"I am very sorry I brought you so much pain," Marcus* wrote in his final letter, "Thank you for caring for me. I know I didn't deserve it."
Marcus died by suicide two years ago and when he did, he left University of Canberra researcher Lucetta Thomas a message.
The sentence that stayed with her was this one: "The only course of action is for you to do something positive, like finish the PhD."
To an outsider, these could be understood as simple words of encouragement. Lucetta knew their real meaning; this was an urgent final plea.
The PhD she's currently writing is about sons who were sexually abused by their biological mothers - just as Marcus had been.
Since she met him, Lucetta had witnessed Marcus struggling to come to terms with what happened to him in childhood.
"He was not only sexually abused by his mother from a very young age but when he became older and was able to physically prevent her from abusing him, she engaged another friend to be her strong arm so she could continue the acts of sexual violence against him," Lucetta explains.
"When Marcus died, I knew I had to finish the research. I didn't want this to happen to anyone else. I wanted these men to know they aren't alone and it's not their fault. There is help out there," she says.
It turns out Marcus is far from alone. For Lucetta's study, 94 men who had been abused by their mothers filled out online surveys. Of that number, she then interviewed 23 men at length over the phone.
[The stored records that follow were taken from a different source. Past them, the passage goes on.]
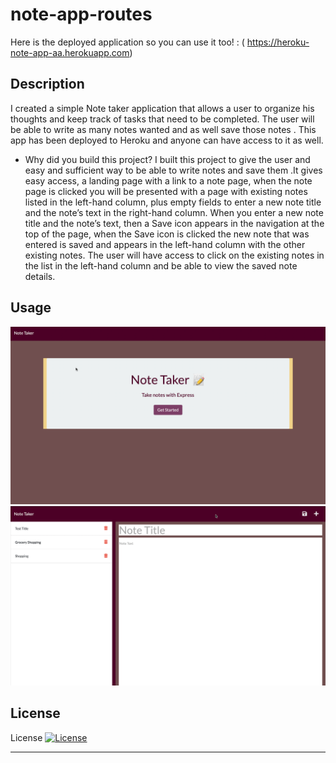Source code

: # note-app-routes
Here is the deployed application so you can use it too! : ( https://heroku-note-app-aa.herokuapp.com)

## Description
I created a simple Note taker application that allows a user to organize his thoughts and keep track of tasks that need to be completed. The user will be able to write as many notes wanted and as well save those notes . This app has been deployed to Heroku and anyone can have access to it as well.

- Why did you build this project? 
I built this project to give the user and easy and sufficient way to be able to write notes and save them .It gives easy access, a landing page with a link to a note page, when the note page is clicked you will be presented with a page with existing notes listed in the left-hand column, plus empty fields to enter a new note title and the note’s text in the right-hand column. When you enter a new note title and the note’s text, then a Save icon appears in the navigation at the top of the page, when the Save icon is clicked the new note that was entered is saved and appears in the left-hand column with the other existing notes. The user will have access to click on the existing notes in the list in the left-hand column and be able to view the saved note details.


## Usage

![challeng11](./public/assets/images/screenshot.png)
![challeng11](./public/assets/images/screenshot2.png)


## License

License
[![License](https://img.shields.io/badge/License-Apache_2.0-blue.svg)](https://opensource.org/licenses/Apache-2.0)



---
"The abuse often started before the child hit puberty, when the child was still quite young, so they had really no concept of what was going on but they were still being coerced or manipulated into performing sexual acts," she says.
While some boys were mentally coerced into "a full sexual relationship" with their mother, Lucetta explains that others were on the receiving end of "incredible violence" if they tried to resist. Mothers might also withdraw of basic human needs, such as food and shelter.
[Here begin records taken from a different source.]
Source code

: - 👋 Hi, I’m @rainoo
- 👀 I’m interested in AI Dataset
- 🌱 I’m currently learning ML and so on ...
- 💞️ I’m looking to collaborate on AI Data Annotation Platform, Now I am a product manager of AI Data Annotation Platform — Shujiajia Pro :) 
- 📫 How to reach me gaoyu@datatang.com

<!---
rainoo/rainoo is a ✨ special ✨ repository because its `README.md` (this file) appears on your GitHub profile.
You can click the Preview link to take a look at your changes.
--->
Hamish,* now in his 50s, was 12 years old the first time he recalls having sex with his mother.
"She had this big bedroom and if we were ever sick or anything like that we'd stay in her bed. One day she just initiated it, she just started touching me and it just went from there.
"She preyed on the fact I was coming into puberty and made me feel important and special," he tells me.
From this distance Hamish now understands he was just a child when the abuse occurred; he was unable to consent to sex with an adult in a position of power.
At the time though, it was a different story: "I thought I was enjoying it and I thought I was grown up."
Despite growing up in a wealthy suburb and going to a private school, home life was difficult. His single mother suffered frequent physical illnesses, such as pneumonia and pleurisy. In retrospect Hamish thinks his mother was also mentally unwell.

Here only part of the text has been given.